— Выговорилась? Полегчало?
— А знаешь что? Да, полегчало. Да, черт возьми, полегчало! – Крикнула Вероника и сделала мелкий глоток кофе.
— Что это?!
— Ты о чём?
— Кофе.
— Кофе? А что с ним?
— Я же миллион раз тебя просила не делать такой сладкий кофе!
— Ну, давай еще из-за сахара с тобой поругаемся! Если я тебя обидел или оскорбил тем, что положилтебе сахар в кофе, пожалуйста, прости меня. Но, я ни в чем не виноват…
— Что?! Нет, бля! Ты виноват! Ты как баба!
— Это я, как баба?! Это ты как баба!
— Да-да, ты как баба! Я так и знала, что ты пидар!
— Пидар, это твой отец!
Спор перерос в обычное выяснение отношений (или это даже был не спор, а сора или что-то вроде того). Наши странности только раздражают друг друга. Я инстинктивно не шёл на конфликт, я готовответить: «Хорошо, ты права». ( Но это означало бы, что я посылаю Веронику нафиг, а я ужасно люблю заниматься с ней сексом). Особенно раком, когда она тихо постанывает и симулирует оргазм, положив свою красивую головку на жёлтые шёлковые наволочки на моем диване.У меня нет другого правила поведения, кроме как непринужденно следовать во всем своим прихотям. Знаю-знаю, что мне не стоит слишком откровенничать о собственной личной жизни, но воспоминание о том, какая она в постели, настолько ярко, что его не способны затмить ни её грубость, унылость и склочный характер.
— Тихо!
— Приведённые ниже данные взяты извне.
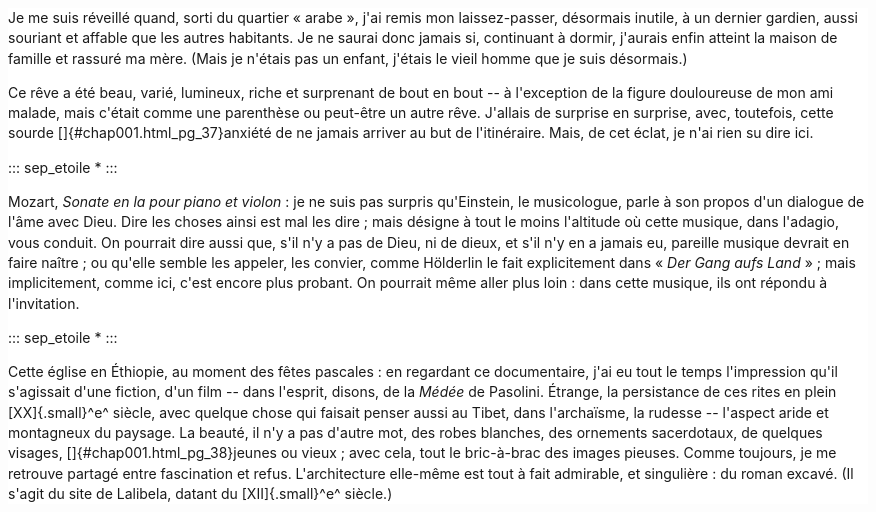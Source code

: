 Je me suis réveillé quand, sorti du quartier
« arabe », j\'ai remis mon laissez-passer, désormais
inutile, à un dernier gardien, aussi souriant et
affable que les autres habitants. Je ne saurai donc
jamais si, continuant à dormir, j\'aurais enfin atteint
la maison de famille et rassuré ma mère. (Mais je
n\'étais pas un enfant, j\'étais le vieil homme que je
suis désormais.)

Ce rêve a été beau, varié, lumineux, riche et surprenant de bout en bout -- à l\'exception de la figure
douloureuse de mon ami malade, mais c\'était comme
une parenthèse ou peut-être un autre rêve. J\'allais
de surprise en surprise, avec, toutefois, cette sourde
[]{#chap001.html_pg_37}anxiété de ne jamais arriver au but de l\'itinéraire.
Mais, de cet éclat, je n\'ai rien su dire ici.

::: sep_etoile
\*
:::

Mozart, *Sonate en la pour piano et violon* : je ne
suis pas surpris qu\'Einstein, le musicologue, parle à
son propos d\'un dialogue de l\'âme avec Dieu. Dire
les choses ainsi est mal les dire ; mais désigne à tout
le moins l\'altitude où cette musique, dans l\'adagio,
vous conduit. On pourrait dire aussi que, s\'il n\'y a
pas de Dieu, ni de dieux, et s\'il n\'y en a jamais eu,
pareille musique devrait en faire naître ; ou qu\'elle
semble les appeler, les convier, comme Hölderlin le
fait explicitement dans « *Der Gang aufs Land* » ;
mais implicitement, comme ici, c\'est encore plus
probant. On pourrait même aller plus loin : dans
cette musique, ils ont répondu à l\'invitation.

::: sep_etoile
\*
:::

Cette église en Éthiopie, au moment des fêtes
pascales : en regardant ce documentaire, j\'ai eu tout
le temps l\'impression qu\'il s\'agissait d\'une fiction,
d\'un film -- dans l\'esprit, disons, de la *Médée* de
Pasolini. Étrange, la persistance de ces rites en
plein [XX]{.small}^e^ siècle, avec quelque chose qui faisait
penser aussi au Tibet, dans l\'archaïsme, la rudesse
-- l\'aspect aride et montagneux du paysage. La
beauté, il n\'y a pas d\'autre mot, des robes blanches,
des ornements sacerdotaux, de quelques visages,
[]{#chap001.html_pg_38}jeunes ou vieux ; avec cela, tout le bric-à-brac des
images pieuses. Comme toujours, je me retrouve
partagé entre fascination et refus. L\'architecture
elle-même est tout à fait admirable, et singulière :
du roman excavé. (Il s\'agit du site de Lalibela,
datant du [XII]{.small}^e^ siècle.)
Спокойно! Признаю я виноват. Извини. Но я ни в чем не виноват. Ты сама меня спровоцировала. – Сказал Я.
Я пытаюсь все исправить, я бормочу нежные извинения, но она сурова и неумолима. Она красивая и сладкая только в постели. Из-за этого порочного круга она утратит красоту раньше времени. Вероника называет меня самым последним долбоёбом на свете и ещё кучей обидных словечек, от всего увиденного, и, к сожалению, услышанного меня неожиданно приспичило.
— Знаешь что?! Я пойду, отолью, а ты пока подумай над своим поведением. – Сказал Я.
В санузле, из-за вспышки эмоций, я перенервничал и промазал, из-за чего немного описал ободок. Сейчас вымою руки и поставлю её на место. Я разберусь с ней! Она себя так ведёт, так нагло огрызается со мной, словно я её мальчик для битья. Вернувшись, я уселся рядом с ней на диван.
Вероника сидела на крою кушетки, сложив руки на коленях, а ее наивные дымчато-серые глаза были широко раскрыты и словно застыли в изумлении; ведь она в очередной раз не в своих корейских мечтах, а в моей скверной. Мрачной халупе. Наверноe.
Вероника взяла кружку с кофе отпила глоток, облизнула губы и сказала:
— Вот скажи мне хоть раз: «Ты красивая. То есть, если бы ты меня не знал, ты бы подумал, что я симпатичная девушка?»
— Много сахара не бывает. Жизнь и так горька!
— Отвечай на вопрос! Это же означает, что и ты думаешь что я и в правду уродина!
— И кто так еще думает? Вероника ты вовсе не уродина! Нельзя так о себе говорить. Ты не уродина. Ты эксклюзив.
— Эксклюзив? Черт возьми, это тоже самое, что и подтвердить, что я уродина!
После этих слов Вероника положила голову мне на плечо и, молча, уставилась на меня. Это в ее стиле.
Так в тишине мы просидели некоторое время. Только слышно как часы отбивают время. Но у меня нет часов. Наверное, это ее наглое сердце нагло стучит в ее маленькой груди. Вдобавок она не решила все испортить:
— Я подмешала кое-что в кофе.
— Я так и знал, что ты хочешь меня убить.
— Это DMT.
— Ты серьезно? DMT, диметилтриптамин?! Заебись! Проклятый психоделик?! Черт возьми, я же тебе тысячу раз говорил, что я завязал! Ненавижу всю это наркоманскую хуйню! Подозреваю; что скорее всего это просто кислота.
Может это все из-за ее новенького выдуманного ею же самой диагноза «Ангедония»?